## [EXERCISE]
Print, exactly and completely, every entry in the data.
*** EXERCISE DATA ***
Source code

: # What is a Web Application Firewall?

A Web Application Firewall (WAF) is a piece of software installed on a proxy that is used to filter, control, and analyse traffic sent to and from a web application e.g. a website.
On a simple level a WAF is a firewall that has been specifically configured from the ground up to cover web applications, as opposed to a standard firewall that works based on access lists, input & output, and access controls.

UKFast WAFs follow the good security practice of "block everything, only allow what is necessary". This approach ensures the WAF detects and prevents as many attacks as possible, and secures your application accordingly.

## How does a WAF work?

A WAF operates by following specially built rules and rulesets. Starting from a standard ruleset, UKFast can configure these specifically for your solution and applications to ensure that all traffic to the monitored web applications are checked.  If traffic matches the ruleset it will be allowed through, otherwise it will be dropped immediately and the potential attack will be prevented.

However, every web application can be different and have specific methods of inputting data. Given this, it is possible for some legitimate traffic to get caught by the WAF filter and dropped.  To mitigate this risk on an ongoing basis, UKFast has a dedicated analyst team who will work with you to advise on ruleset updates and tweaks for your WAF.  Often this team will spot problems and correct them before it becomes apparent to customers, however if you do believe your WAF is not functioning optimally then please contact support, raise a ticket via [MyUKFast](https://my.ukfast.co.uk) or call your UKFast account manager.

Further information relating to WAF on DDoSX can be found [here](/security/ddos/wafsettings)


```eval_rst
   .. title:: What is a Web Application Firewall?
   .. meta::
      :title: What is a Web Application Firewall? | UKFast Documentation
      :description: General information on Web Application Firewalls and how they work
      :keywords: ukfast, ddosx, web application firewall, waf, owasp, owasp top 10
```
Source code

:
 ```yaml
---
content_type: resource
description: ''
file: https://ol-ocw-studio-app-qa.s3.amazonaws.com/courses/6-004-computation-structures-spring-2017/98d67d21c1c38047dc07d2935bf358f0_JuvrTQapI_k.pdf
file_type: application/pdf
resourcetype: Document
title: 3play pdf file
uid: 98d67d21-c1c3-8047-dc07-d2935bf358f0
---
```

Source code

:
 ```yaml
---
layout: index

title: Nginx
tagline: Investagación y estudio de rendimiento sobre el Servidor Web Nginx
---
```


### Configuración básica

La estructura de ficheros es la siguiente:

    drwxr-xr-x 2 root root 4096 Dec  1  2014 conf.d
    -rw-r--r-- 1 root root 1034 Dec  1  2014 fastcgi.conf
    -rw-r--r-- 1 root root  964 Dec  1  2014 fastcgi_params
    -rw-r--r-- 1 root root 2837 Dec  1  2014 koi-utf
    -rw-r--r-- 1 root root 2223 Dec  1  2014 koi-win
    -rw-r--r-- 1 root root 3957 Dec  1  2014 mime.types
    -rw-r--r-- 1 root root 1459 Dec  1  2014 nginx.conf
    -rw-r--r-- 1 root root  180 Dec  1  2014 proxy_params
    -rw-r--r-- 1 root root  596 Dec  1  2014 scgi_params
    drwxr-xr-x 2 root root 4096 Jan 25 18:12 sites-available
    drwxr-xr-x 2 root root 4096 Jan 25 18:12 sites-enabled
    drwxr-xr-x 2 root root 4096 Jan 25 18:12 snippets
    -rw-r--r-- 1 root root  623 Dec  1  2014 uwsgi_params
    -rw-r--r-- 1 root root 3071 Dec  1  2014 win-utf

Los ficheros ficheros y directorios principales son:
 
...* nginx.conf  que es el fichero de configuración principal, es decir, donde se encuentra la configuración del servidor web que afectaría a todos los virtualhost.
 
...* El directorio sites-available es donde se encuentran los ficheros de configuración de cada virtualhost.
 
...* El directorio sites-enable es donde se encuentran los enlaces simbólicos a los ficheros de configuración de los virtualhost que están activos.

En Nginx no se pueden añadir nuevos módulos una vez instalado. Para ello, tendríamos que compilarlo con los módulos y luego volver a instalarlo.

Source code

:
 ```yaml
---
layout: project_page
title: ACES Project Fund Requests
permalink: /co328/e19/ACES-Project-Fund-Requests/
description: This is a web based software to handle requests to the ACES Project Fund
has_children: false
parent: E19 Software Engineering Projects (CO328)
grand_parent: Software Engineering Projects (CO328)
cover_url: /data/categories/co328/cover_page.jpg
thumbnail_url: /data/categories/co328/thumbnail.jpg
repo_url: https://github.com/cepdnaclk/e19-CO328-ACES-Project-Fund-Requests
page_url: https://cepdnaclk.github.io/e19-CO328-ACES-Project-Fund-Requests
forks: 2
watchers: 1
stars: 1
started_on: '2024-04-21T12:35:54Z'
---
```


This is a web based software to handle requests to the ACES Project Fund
*** End of EXERCISE DATA ***
## [COMPLETED EXERCISE]
Source code

: # What is a Web Application Firewall?

A Web Application Firewall (WAF) is a piece of software installed on a proxy that is used to filter, control, and analyse traffic sent to and from a web application e.g. a website.
On a simple level a WAF is a firewall that has been specifically configured from the ground up to cover web applications, as opposed to a standard firewall that works based on access lists, input & output, and access controls.

UKFast WAFs follow the good security practice of "block everything, only allow what is necessary". This approach ensures the WAF detects and prevents as many attacks as possible, and secures your application accordingly.

## How does a WAF work?

A WAF operates by following specially built rules and rulesets. Starting from a standard ruleset, UKFast can configure these specifically for your solution and applications to ensure that all traffic to the monitored web applications are checked.  If traffic matches the ruleset it will be allowed through, otherwise it will be dropped immediately and the potential attack will be prevented.

However, every web application can be different and have specific methods of inputting data. Given this, it is possible for some legitimate traffic to get caught by the WAF filter and dropped.  To mitigate this risk on an ongoing basis, UKFast has a dedicated analyst team who will work with you to advise on ruleset updates and tweaks for your WAF.  Often this team will spot problems and correct them before it becomes apparent to customers, however if you do believe your WAF is not functioning optimally then please contact support, raise a ticket via [MyUKFast](https://my.ukfast.co.uk) or call your UKFast account manager.

Further information relating to WAF on DDoSX can be found [here](/security/ddos/wafsettings)


```eval_rst
   .. title:: What is a Web Application Firewall?
   .. meta::
      :title: What is a Web Application Firewall? | UKFast Documentation
      :description: General information on Web Application Firewalls and how they work
      :keywords: ukfast, ddosx, web application firewall, waf, owasp, owasp top 10
```
Source code

:
 ```yaml
---
content_type: resource
description: ''
file: https://ol-ocw-studio-app-qa.s3.amazonaws.com/courses/6-004-computation-structures-spring-2017/98d67d21c1c38047dc07d2935bf358f0_JuvrTQapI_k.pdf
file_type: application/pdf
resourcetype: Document
title: 3play pdf file
uid: 98d67d21-c1c3-8047-dc07-d2935bf358f0
---
```

Source code

:
 ```yaml
---
layout: index

title: Nginx
tagline: Investagación y estudio de rendimiento sobre el Servidor Web Nginx
---
```


### Configuración básica

La estructura de ficheros es la siguiente:

    drwxr-xr-x 2 root root 4096 Dec  1  2014 conf.d
    -rw-r--r-- 1 root root 1034 Dec  1  2014 fastcgi.conf
    -rw-r--r-- 1 root root  964 Dec  1  2014 fastcgi_params
    -rw-r--r-- 1 root root 2837 Dec  1  2014 koi-utf
    -rw-r--r-- 1 root root 2223 Dec  1  2014 koi-win
    -rw-r--r-- 1 root root 3957 Dec  1  2014 mime.types
    -rw-r--r-- 1 root root 1459 Dec  1  2014 nginx.conf
    -rw-r--r-- 1 root root  180 Dec  1  2014 proxy_params
    -rw-r--r-- 1 root root  596 Dec  1  2014 scgi_params
    drwxr-xr-x 2 root root 4096 Jan 25 18:12 sites-available
    drwxr-xr-x 2 root root 4096 Jan 25 18:12 sites-enabled
    drwxr-xr-x 2 root root 4096 Jan 25 18:12 snippets
    -rw-r--r-- 1 root root  623 Dec  1  2014 uwsgi_params
    -rw-r--r-- 1 root root 3071 Dec  1  2014 win-utf

Los ficheros ficheros y directorios principales son:
 
...* nginx.conf  que es el fichero de configuración principal, es decir, donde se encuentra la configuración del servidor web que afectaría a todos los virtualhost.
 
...* El directorio sites-available es donde se encuentran los ficheros de configuración de cada virtualhost.
 
...* El directorio sites-enable es donde se encuentran los enlaces simbólicos a los ficheros de configuración de los virtualhost que están activos.

En Nginx no se pueden añadir nuevos módulos una vez instalado. Para ello, tendríamos que compilarlo con los módulos y luego volver a instalarlo.

Source code

:
 ```yaml
---
layout: project_page
title: ACES Project Fund Requests
permalink: /co328/e19/ACES-Project-Fund-Requests/
description: This is a web based software to handle requests to the ACES Project Fund
has_children: false
parent: E19 Software Engineering Projects (CO328)
grand_parent: Software Engineering Projects (CO328)
cover_url: /data/categories/co328/cover_page.jpg
thumbnail_url: /data/categories/co328/thumbnail.jpg
repo_url: https://github.com/cepdnaclk/e19-CO328-ACES-Project-Fund-Requests
page_url: https://cepdnaclk.github.io/e19-CO328-ACES-Project-Fund-Requests
forks: 2
watchers: 1
stars: 1
started_on: '2024-04-21T12:35:54Z'
---
```


This is a web based software to handle requests to the ACES Project Fund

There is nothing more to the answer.